Exploring perioperative outcomes in metabolic and bariatric surgery amongst the elderly: an analysis of the 2015-2017 MBSAQIP database.
BACKGROUND: Metabolic and bariatric surgery (MBS) is increasingly performed in patients >65 years. Studies of perioperative outcomes have shown equivocal results.
OBJECTIVES: Our study objective was to explore perioperative outcomes in elderly MBS patients compared with those <65 >years.
SETTING: Academic Hospital.
METHODS: Primary sleeve (SG) and gastric bypass (RYGB) cases were identified from the 2015-2017 Metabolic and Bariatric Surgery Accreditation and Quality Improvement Program (MBSAQIP) database. Selected cases were stratified by age (≥65 yr versus <65 >yr). Univariate and multivariate logistic regression analyses were performed comparing outcomes in the elderly with the general MBS cohort.

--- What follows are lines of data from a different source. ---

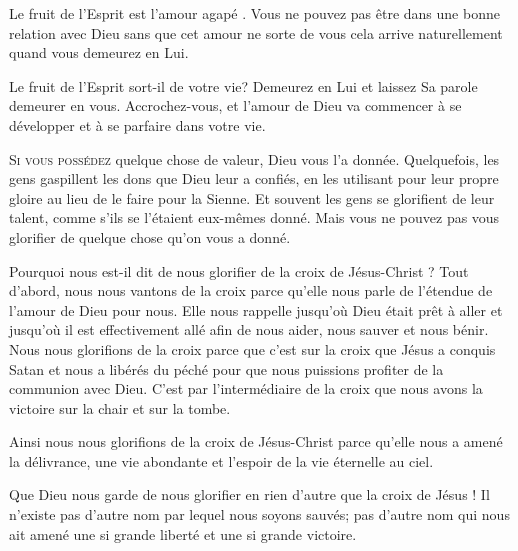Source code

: Le fruit de l'Esprit est l'amour \Og agapé \Fg{}. Vous ne pouvez pas être
 dans une bonne relation avec Dieu sans que cet amour ne sorte de vous
 \ocadr cela arrive naturellement quand vous demeurez en Lui.

Le fruit de l'Esprit sort-il de votre vie? Demeurez en Lui et laissez Sa parole
 demeurer en vous. Accrochez-vous, et l'amour de Dieu va commencer
 à se développer et à se parfaire dans votre vie.

\dvrule






\lettrine{S}{i vous possédez} quelque chose de valeur,
 Dieu vous l'a donnée. Quelquefois, les gens gaspillent les dons que Dieu
 leur a confiés, en les utilisant pour leur propre gloire au lieu
 de le faire pour la Sienne. Et souvent les gens se glorifient
 de leur talent, comme s'ils se l'étaient eux-mêmes donné.
 Mais vous ne pouvez pas vous glorifier de quelque chose qu'on vous a donné. 


Pourquoi nous est-il dit de nous glorifier de la croix de Jésus-Christ ?
 Tout d'abord, nous nous vantons de la croix parce qu'elle nous parle
 de l'étendue de l'amour de Dieu pour nous. Elle nous rappelle jusqu'où Dieu
 était prêt à aller \ocadr et jusqu'où il est effectivement allé \fcadr{}
 afin de nous aider, nous sauver et nous bénir.
 Nous nous glorifions de la croix parce que c'est sur la croix que Jésus
 a conquis Satan et nous a libérés du péché pour que nous puissions
 profiter de la communion avec Dieu. C'est par l'intermédiaire de la croix
 que nous avons la victoire sur la chair et sur la tombe.

Ainsi nous nous glorifions de la croix de Jésus-Christ
 parce qu'elle nous a amené la délivrance, une vie abondante et l'espoir
 de la vie éternelle au ciel.

Que Dieu nous garde de nous glorifier en rien d'autre que la croix de Jésus !
 Il n'existe pas d'autre nom par lequel nous soyons sauvés;
 pas d'autre nom qui nous ait amené une si grande liberté
 et une si grande victoire.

RESULTS: 26,557 (5.6%) of MBS cases were performed in elderly patients, who were more likely to be white, male, have a lower mean body mass index (BMI), receive a gastric bypass, and robotic-assisted surgery. Elderly patients had a significantly higher disease burden, and most outcome measures were significantly higher in elderly patients, including mortality and morbidity. On multivariate regression analyses, elderly patients undergoing SG have significantly less risk of mortality and morbidity compared with RYGB. In general, co-morbidities were in most cases more strongly predictive of complications than age alone. The number needed to harm (NNH) for overall and related morbidity were 59 and 232, respectively.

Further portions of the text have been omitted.